Each line of the data below holding the word "énergies" must be copied.
(Exercise data)
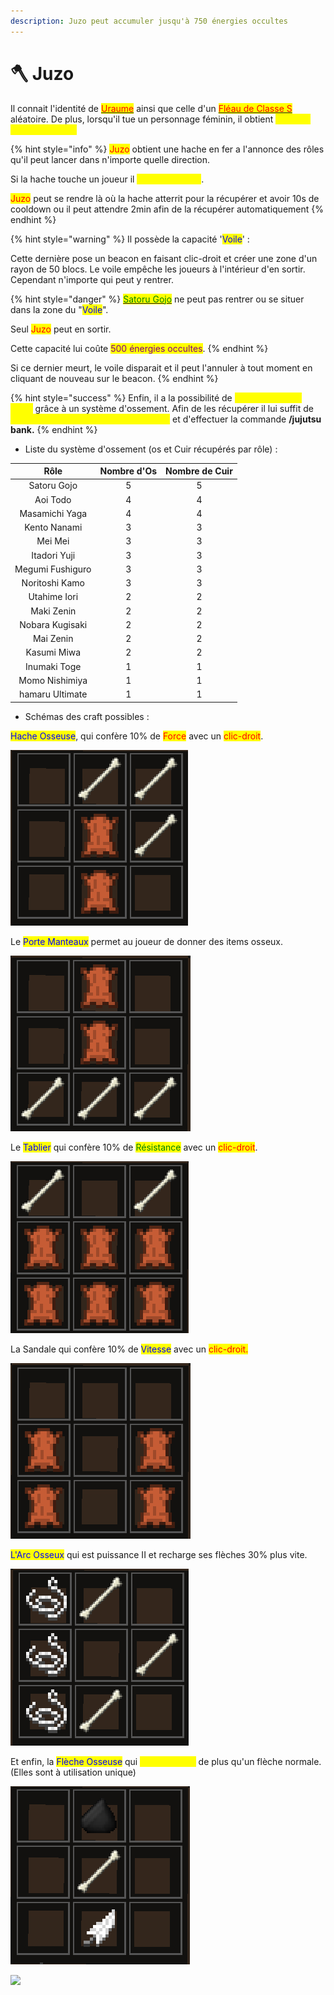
 ```yaml
---
description: Juzo peut accumuler jusqu'à 750 énergies occultes
---
```


# 🪓 Juzo

Il connait l'identité de [<mark style="color:red;">Uraume</mark>](uraume.md) ainsi que celle d'un [<mark style="color:red;">Fléau de Classe S</mark>](fleau-de-classe-s.md) aléatoire. De plus, lorsqu'il tue un personnage féminin, il obtient <mark style="color:yellow;">un cœur supplémentaire.</mark>

{% hint style="info" %}
<mark style="color:red;">Juzo</mark> obtient une hache en fer a l'annonce des rôles qu'il peut lancer dans n'importe quelle direction.&#x20;

Si la hache touche un joueur il <mark style="color:yellow;">perdra 2 cœurs</mark>.

<mark style="color:red;">Juzo</mark> peut se rendre là où la hache atterrit pour la récupérer et avoir 10s de cooldown ou il peut attendre 2min afin de la récupérer automatiquement
{% endhint %}

{% hint style="warning" %}
Il possède la capacité '<mark style="color:blue;">Voile</mark>' :&#x20;

Cette dernière pose un beacon en faisant clic-droit et créer une zone d'un rayon de 50 blocs. Le voile empêche les joueurs à l'intérieur d'en sortir. Cependant n'importe qui peut y rentrer.

{% hint style="danger" %}
[<mark style="color:green;">Satoru Gojo</mark>](broken-reference) ne peut pas rentrer ou se situer dans la zone du "<mark style="color:blue;">Voile</mark>".

Seul <mark style="color:red;">Juzo</mark> peut en sortir.

Cette capacité lui coûte <mark style="color:purple;">500 énergies occultes</mark>.
{% endhint %}

Si ce dernier meurt, le voile disparait et il peut l'annuler à tout moment en cliquant de nouveau sur le beacon.
{% endhint %}

{% hint style="success" %}
Enfin, il a la possibilité de <mark style="color:yellow;">crafter plusieurs items</mark> grâce à un système d'ossement. Afin de les récupérer il lui suffit de <mark style="color:yellow;">participer à l'élimination d'un exorciste</mark> et d'effectuer la commande **/jujutsu bank.**&#x20;
{% endhint %}

* Liste du système d'ossement (os et Cuir récupérés par rôle) :&#x20;

|       Rôle       | Nombre d'Os | Nombre de Cuir |
| :--------------: | :---------: | :------------: |
|    Satoru Gojo   |      5      |        5       |
|     Aoi Todo     |      4      |        4       |
|  Masamichi Yaga  |      4      |        4       |
|   Kento Nanami   |      3      |        3       |
|      Mei Mei     |      3      |        3       |
|   Itadori Yuji   |      3      |        3       |
| Megumi Fushiguro |      3      |        3       |
|  Noritoshi Kamo  |      3      |        3       |
|   Utahime Iori   |      2      |        2       |
|    Maki Zenin    |      2      |        2       |
|  Nobara Kugisaki |      2      |        2       |
|     Mai Zenin    |      2      |        2       |
|    Kasumi Miwa   |      2      |        2       |
|   Inumaki Toge   |      1      |        1       |
|  Momo Nishimiya  |      1      |        1       |
|  hamaru Ultimate |      1      |        1       |

* Schémas des craft possibles :&#x20;

<mark style="color:blue;">Hache Osseuse</mark>, qui confère 10% de <mark style="color:red;">Force</mark> avec un <mark style="color:red;">clic-droit</mark>.

![](../../../.gitbook/assets/hache.png)

Le <mark style="color:blue;">Porte Manteaux</mark> permet au joueur de donner des items osseux.&#x20;

![](../../../.gitbook/assets/porte.png)

Le <mark style="color:blue;">Tablier</mark> qui confère 10% de <mark style="color:green;">Résistance</mark> avec un <mark style="color:red;">clic-droit</mark>.

![](../../../.gitbook/assets/tablier.png)

La Sandale qui confère 10% de <mark style="color:blue;">Vitesse</mark> avec un <mark style="color:red;">clic-droit.</mark>

![](../../../.gitbook/assets/sandale.png)

<mark style="color:blue;">L'Arc Osseux</mark> qui est puissance II et recharge ses flèches 30% plus vite.

![](../../../.gitbook/assets/arc.png)

Et enfin, la <mark style="color:blue;">Flèche Osseuse</mark> qui <mark style="color:yellow;">inflige 1 cœur</mark> de plus qu'un flèche normale. (Elles sont à utilisation unique)&#x20;

![](../../../.gitbook/assets/fleche.png)

![](../../../.gitbook/assets/Juzo\_Kumiya\_\(Anime\).png)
(End Exercise data)
* Solution for this problem *
description: Juzo peut accumuler jusqu'à 750 énergies occultes
Cette capacité lui coûte <mark style="color:purple;">500 énergies occultes</mark>.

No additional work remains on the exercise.